La boda se llevaba a cabo de esta manera: el cacique tomaba al novio y a la novia de los dedos meñiques o auriculares, los metía a ambos en una pequeña casa dedicada sólo a tal ceremonia y les decía: “Mirad que seáis bien casados, e que miréis bien por vuestra hacienda, e que siempre la aumentéis y no la dejéis perder”. Los dejaba solos, iluminados por unas brasas; los novios se quedaban quietos y mirando cómo aquella poca lumbre se extinguía; una vez acabada, quedaban casados. Al día siguiente celebraban la boda con gran algarabía de parientes y amigos si el novio halló a la novia tal como lo habían declarado los padres de ella. Si no, ella era públicamente repudiada y ahí acababa la fiesta.
Una vez casadas, las mujeres chorotegas no querían tener hijos para no estropear su belleza. Y contrariamente a la costumbre de los aztecas, el aborto era muy corriente entre las chorotegas, pero requería la aprobación del marido. Además, llama la atención saber que una vez al año se celebraba una fiesta especial durante la cual las mujeres casadas o solteras, plebeyas o principales, tenían libertad de juntarse con quien se lo pagaba o por simple placer personal. “E pasada aquella noche, no hay de ahí adelante sospecha ni obra de tal cosa, ni se hace más de una vez en el año, a lo menos con voluntad y licencia de los maridos; ni se sigue castigo ni celos ni otra pena por ello”.
En lo que respecta a los oficios, tanto hombres como mujeres de esa cultura podían ejercer en calidad de sukias (hechiceros, chamanes o curanderos). Ambos también se horadaban las orejas con grandes agujeros y se tatuaban practicándose sajaduras de pedernal y echándose en la herida polvos de un carbón negro llamado tile, lo cual duraba el resto de sus días y era practicado por muy diestros maestros que vivían de eso. Así, cada cacique o señor tenía su marca con la que sus súbditos eran reconocidos. Según Mircea Eliade, el tatuaje en las jóvenes de sociedades arcaicas era señal de que habían completado su iniciación. Esto bien podría aplicarse a la práctica chorotega.
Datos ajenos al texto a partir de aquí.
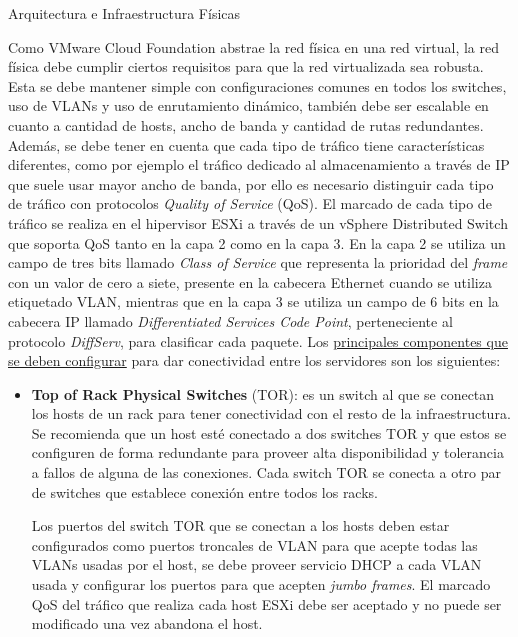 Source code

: \begin{subsection}{Arquitectura e Infraestructura Físicas \cite{CFfisInfraestuctura}}

Como VMware Cloud Foundation abstrae la red física en una red virtual, la red física debe cumplir ciertos requisitos para que la red virtualizada sea robusta. Esta se debe mantener simple con configuraciones comunes en todos los switches, uso de VLANs y uso de enrutamiento dinámico, también debe ser escalable en cuanto a cantidad de hosts, ancho de banda y cantidad de rutas redundantes. Además, se debe tener en cuenta que cada tipo de tráfico tiene características diferentes, como por ejemplo el tráfico dedicado al almacenamiento a través de IP que suele usar mayor ancho de banda, por ello es necesario distinguir cada tipo de tráfico con protocolos \textit{Quality of Service} (QoS). El marcado de cada tipo de tráfico se realiza en el hipervisor ESXi a través de un vSphere Distributed Switch que soporta QoS tanto en la capa 2 como en la capa 3. En la capa 2 se utiliza  un campo de tres bits llamado \textit{Class of Service} que representa la prioridad del \textit{frame} con un valor de cero a siete, presente en la cabecera Ethernet cuando se utiliza etiquetado VLAN, mientras que en la capa 3 se utiliza un campo de 6 bits en la cabecera IP llamado \textit{Differentiated Services Code Point}, perteneciente al protocolo \textit{DiffServ}, para clasificar cada paquete. Los \underline{principales componentes que se deben configurar} para dar conectividad entre los servidores son los siguientes:
\begin{itemize}
    \item \textbf{Top of Rack Physical Switches} (TOR): es un switch al que se conectan los hosts de un rack para tener conectividad con el resto de la infraestructura. Se recomienda que un host esté conectado a dos switches TOR y que estos se configuren de forma redundante para proveer alta disponibilidad y tolerancia a fallos de alguna de las conexiones. Cada switch TOR se conecta a otro par de switches que establece conexión entre todos los racks.
    
    Los puertos del switch TOR que se conectan a los hosts deben estar configurados como puertos troncales de VLAN para que acepte todas las VLANs usadas por el host, se debe proveer servicio DHCP a cada VLAN usada y configurar los puertos para que acepten \textit{jumbo frames}. El marcado QoS del tráfico que realiza cada host ESXi debe ser aceptado y no puede ser modificado una vez abandona el host. 
    

\end{itemize}
\end{subsection}

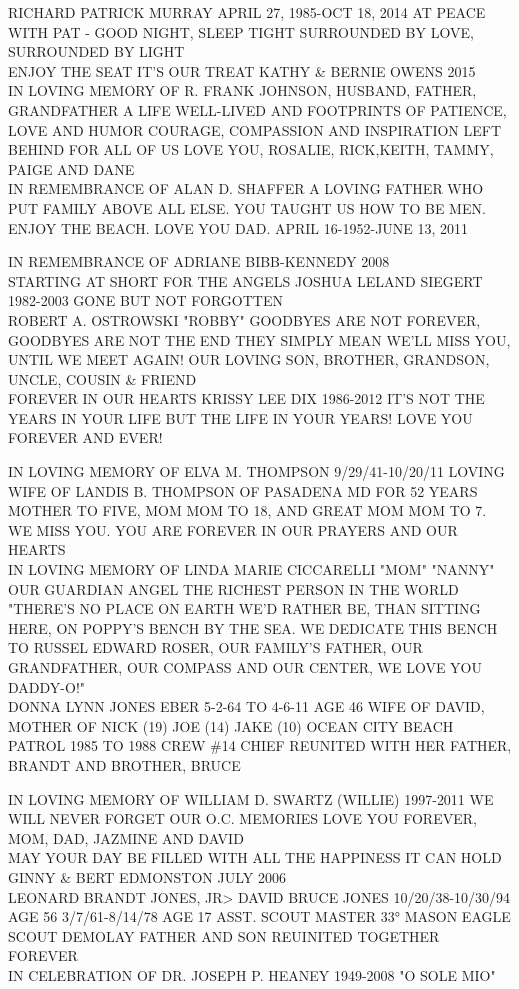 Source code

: \documentclass[10pt,letterpaper]{article}
\begin{document}
RICHARD PATRICK MURRAY APRIL 27, 1985{-}OCT 18, 2014 AT PEACE WITH PAT {-} GOOD NIGHT, SLEEP TIGHT SURROUNDED BY LOVE, SURROUNDED BY LIGHT\\
ENJOY THE SEAT IT'S OUR TREAT KATHY \& BERNIE OWENS 2015\\
IN LOVING MEMORY OF R. FRANK JOHNSON, HUSBAND, FATHER, GRANDFATHER A LIFE WELL{-}LIVED AND FOOTPRINTS OF PATIENCE, LOVE AND HUMOR COURAGE, COMPASSION AND INSPIRATION LEFT BEHIND FOR ALL OF US LOVE YOU, ROSALIE, RICK,KEITH, TAMMY, PAIGE AND DANE\\
IN REMEMBRANCE OF ALAN D. SHAFFER A LOVING FATHER WHO PUT FAMILY ABOVE ALL ELSE.  YOU TAUGHT US HOW TO BE MEN. ENJOY THE BEACH.  LOVE YOU DAD. APRIL 16{-}1952{-}JUNE 13, 2011

IN REMEMBRANCE OF ADRIANE BIBB{-}KENNEDY 2008\\
STARTING AT SHORT FOR THE ANGELS JOSHUA LELAND SIEGERT 1982{-}2003 GONE BUT NOT FORGOTTEN\\
ROBERT A. OSTROWSKI "ROBBY" GOODBYES ARE NOT FOREVER, GOODBYES ARE NOT THE END THEY SIMPLY MEAN WE'LL MISS YOU, UNTIL WE MEET AGAIN!  OUR LOVING SON, BROTHER, GRANDSON, UNCLE, COUSIN \& FRIEND\\
FOREVER IN OUR HEARTS KRISSY LEE DIX 1986{-}2012 IT'S NOT THE YEARS IN YOUR LIFE BUT THE LIFE IN YOUR YEARS!  LOVE YOU FOREVER AND EVER!

IN LOVING MEMORY OF ELVA M. THOMPSON 9/29/41{-}10/20/11 LOVING WIFE OF LANDIS B. THOMPSON OF PASADENA MD FOR 52 YEARS MOTHER TO FIVE, MOM MOM TO 18, AND GREAT MOM MOM TO 7.  WE MISS YOU.  YOU ARE FOREVER IN OUR PRAYERS AND OUR HEARTS\\
IN LOVING MEMORY OF LINDA MARIE CICCARELLI "MOM" "NANNY" OUR GUARDIAN ANGEL THE RICHEST PERSON IN THE WORLD\\
"THERE'S NO PLACE ON EARTH WE'D RATHER BE, THAN SITTING HERE, ON POPPY'S BENCH BY THE SEA. WE DEDICATE THIS BENCH TO RUSSEL EDWARD ROSER, OUR FAMILY'S FATHER, OUR GRANDFATHER, OUR COMPASS AND OUR CENTER, WE LOVE YOU DADDY{-}O!"\\
DONNA LYNN JONES EBER 5{-}2{-}64 TO 4{-}6{-}11 AGE 46 WIFE OF DAVID, MOTHER OF NICK (19) JOE (14) JAKE (10) OCEAN CITY BEACH PATROL 1985 TO 1988 CREW \#14 CHIEF REUNITED WITH HER FATHER, BRANDT AND BROTHER, BRUCE

IN LOVING MEMORY OF WILLIAM D. SWARTZ (WILLIE) 1997{-}2011 WE WILL NEVER FORGET OUR O.C. MEMORIES LOVE YOU FOREVER, MOM, DAD, JAZMINE AND DAVID\\
MAY YOUR DAY BE FILLED WITH ALL THE HAPPINESS IT CAN HOLD GINNY \& BERT EDMONSTON JULY 2006\\
LEONARD BRANDT JONES, JR>  DAVID BRUCE JONES 10/20/38{-}10/30/94 AGE 56 3/7/61{-}8/14/78 AGE 17 ASST. SCOUT MASTER 33° MASON EAGLE SCOUT DEMOLAY FATHER AND SON REUINITED TOGETHER FOREVER\\
IN CELEBRATION OF DR. JOSEPH P. HEANEY 1949{-}2008 "O SOLE MIO"
\end{document}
Lo curioso es que los tianguez o tiangüez (mercados) chorotegas, eran atendidos sólo por mujeres bajo la vigilancia de un oficial que regulaba los trueques. A ningún hombre de la tribu se le permitía la entrada, excepto a los mancebos que no habían conocido mujer y a los hombres de otros pueblos, o forasteros aliados o confederados amigos. Si alguno de la tribu entraba, le daban de palos y lo llamaban bellaco. Allí se vendían “esclavos, oro, mantas, maíz, pescado, conejo e caza de muchas aves, e todo lo demás”. La antropóloga Séjourné relata que hoy en día han quedado supervivencias de esto en otros grupos indígenas, las cuales pueden apreciarse en Tehuantepec; en 1978 ella explica que en San Mateo del Mar, pueblo donde ella se hospedó, todavía “es evidente que sólo las mujeres venden en los mercados; los hombres que allí se ven provienen de afuera”. La antropóloga continúa diciendo que ningún lugareño se hubiese atrevido a instalar un puesto en esos mercados, pues las mujeres lo habrían echado en seguida con burlas y desprecios. En ese pueblo de Tehuantepec “los hombres no entran nunca al mercado y, pacientes, esperan en el exterior de la cerca que lo rodea que alguna mujer quiera llevarles lo que piden”. Asimismo, agrega la autora que en la casa donde se alojó, mientras la mujer reinaba en el mercado, el marido “lavaba la hamaca, […] cuidaba del fuego del hogar y cosía alegremente a máquina los huipiles”.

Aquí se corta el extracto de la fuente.